### What the task requires
What you produce should match the records exactly, line for line.

┏━━

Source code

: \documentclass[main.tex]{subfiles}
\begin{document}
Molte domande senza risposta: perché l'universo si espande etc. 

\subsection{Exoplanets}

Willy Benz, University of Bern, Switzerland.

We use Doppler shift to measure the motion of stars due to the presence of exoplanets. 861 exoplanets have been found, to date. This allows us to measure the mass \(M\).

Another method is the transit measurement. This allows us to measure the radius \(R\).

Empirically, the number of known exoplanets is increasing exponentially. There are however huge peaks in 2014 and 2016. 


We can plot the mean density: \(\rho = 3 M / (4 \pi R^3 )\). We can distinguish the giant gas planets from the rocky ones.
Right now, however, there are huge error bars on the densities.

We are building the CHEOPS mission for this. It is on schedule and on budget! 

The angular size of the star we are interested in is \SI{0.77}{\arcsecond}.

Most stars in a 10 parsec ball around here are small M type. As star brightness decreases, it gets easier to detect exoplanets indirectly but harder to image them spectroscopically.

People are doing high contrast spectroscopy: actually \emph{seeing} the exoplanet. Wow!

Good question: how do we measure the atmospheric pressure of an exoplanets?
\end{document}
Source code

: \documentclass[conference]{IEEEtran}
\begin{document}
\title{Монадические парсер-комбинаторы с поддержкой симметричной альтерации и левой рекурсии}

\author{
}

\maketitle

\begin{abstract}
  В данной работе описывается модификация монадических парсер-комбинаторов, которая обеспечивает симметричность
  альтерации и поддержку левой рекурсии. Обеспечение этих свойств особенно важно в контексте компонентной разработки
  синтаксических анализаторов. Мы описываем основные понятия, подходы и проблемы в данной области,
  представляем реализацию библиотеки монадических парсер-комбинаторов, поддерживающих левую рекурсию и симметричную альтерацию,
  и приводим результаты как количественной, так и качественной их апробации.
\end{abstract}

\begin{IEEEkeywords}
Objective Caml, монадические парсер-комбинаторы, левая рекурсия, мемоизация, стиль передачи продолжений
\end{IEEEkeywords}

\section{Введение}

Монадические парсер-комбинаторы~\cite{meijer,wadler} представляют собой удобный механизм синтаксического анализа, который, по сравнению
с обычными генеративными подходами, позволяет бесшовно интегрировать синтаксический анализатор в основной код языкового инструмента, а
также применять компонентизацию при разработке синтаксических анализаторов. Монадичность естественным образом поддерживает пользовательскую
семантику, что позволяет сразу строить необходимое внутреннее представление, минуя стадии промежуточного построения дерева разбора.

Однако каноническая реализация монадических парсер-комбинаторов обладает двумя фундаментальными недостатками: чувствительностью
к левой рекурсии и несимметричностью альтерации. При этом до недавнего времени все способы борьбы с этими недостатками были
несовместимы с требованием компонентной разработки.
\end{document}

┗━━

### Output for this task
Source code

: \documentclass[main.tex]{subfiles}
\begin{document}
Molte domande senza risposta: perché l'universo si espande etc. 

\subsection{Exoplanets}

Willy Benz, University of Bern, Switzerland.

We use Doppler shift to measure the motion of stars due to the presence of exoplanets. 861 exoplanets have been found, to date. This allows us to measure the mass \(M\).

Another method is the transit measurement. This allows us to measure the radius \(R\).

Empirically, the number of known exoplanets is increasing exponentially. There are however huge peaks in 2014 and 2016. 


We can plot the mean density: \(\rho = 3 M / (4 \pi R^3 )\). We can distinguish the giant gas planets from the rocky ones.
Right now, however, there are huge error bars on the densities.

We are building the CHEOPS mission for this. It is on schedule and on budget! 

The angular size of the star we are interested in is \SI{0.77}{\arcsecond}.

Most stars in a 10 parsec ball around here are small M type. As star brightness decreases, it gets easier to detect exoplanets indirectly but harder to image them spectroscopically.

People are doing high contrast spectroscopy: actually \emph{seeing} the exoplanet. Wow!

Good question: how do we measure the atmospheric pressure of an exoplanets?
\end{document}
Source code

: \documentclass[conference]{IEEEtran}
\begin{document}
\title{Монадические парсер-комбинаторы с поддержкой симметричной альтерации и левой рекурсии}

\author{
}

\maketitle

\begin{abstract}
  В данной работе описывается модификация монадических парсер-комбинаторов, которая обеспечивает симметричность
  альтерации и поддержку левой рекурсии. Обеспечение этих свойств особенно важно в контексте компонентной разработки
  синтаксических анализаторов. Мы описываем основные понятия, подходы и проблемы в данной области,
  представляем реализацию библиотеки монадических парсер-комбинаторов, поддерживающих левую рекурсию и симметричную альтерацию,
  и приводим результаты как количественной, так и качественной их апробации.
\end{abstract}

\begin{IEEEkeywords}
Objective Caml, монадические парсер-комбинаторы, левая рекурсия, мемоизация, стиль передачи продолжений
\end{IEEEkeywords}

\section{Введение}

Монадические парсер-комбинаторы~\cite{meijer,wadler} представляют собой удобный механизм синтаксического анализа, который, по сравнению
с обычными генеративными подходами, позволяет бесшовно интегрировать синтаксический анализатор в основной код языкового инструмента, а
также применять компонентизацию при разработке синтаксических анализаторов. Монадичность естественным образом поддерживает пользовательскую
семантику, что позволяет сразу строить необходимое внутреннее представление, минуя стадии промежуточного построения дерева разбора.

Однако каноническая реализация монадических парсер-комбинаторов обладает двумя фундаментальными недостатками: чувствительностью
к левой рекурсии и несимметричностью альтерации. При этом до недавнего времени все способы борьбы с этими недостатками были
несовместимы с требованием компонентной разработки.
\end{document}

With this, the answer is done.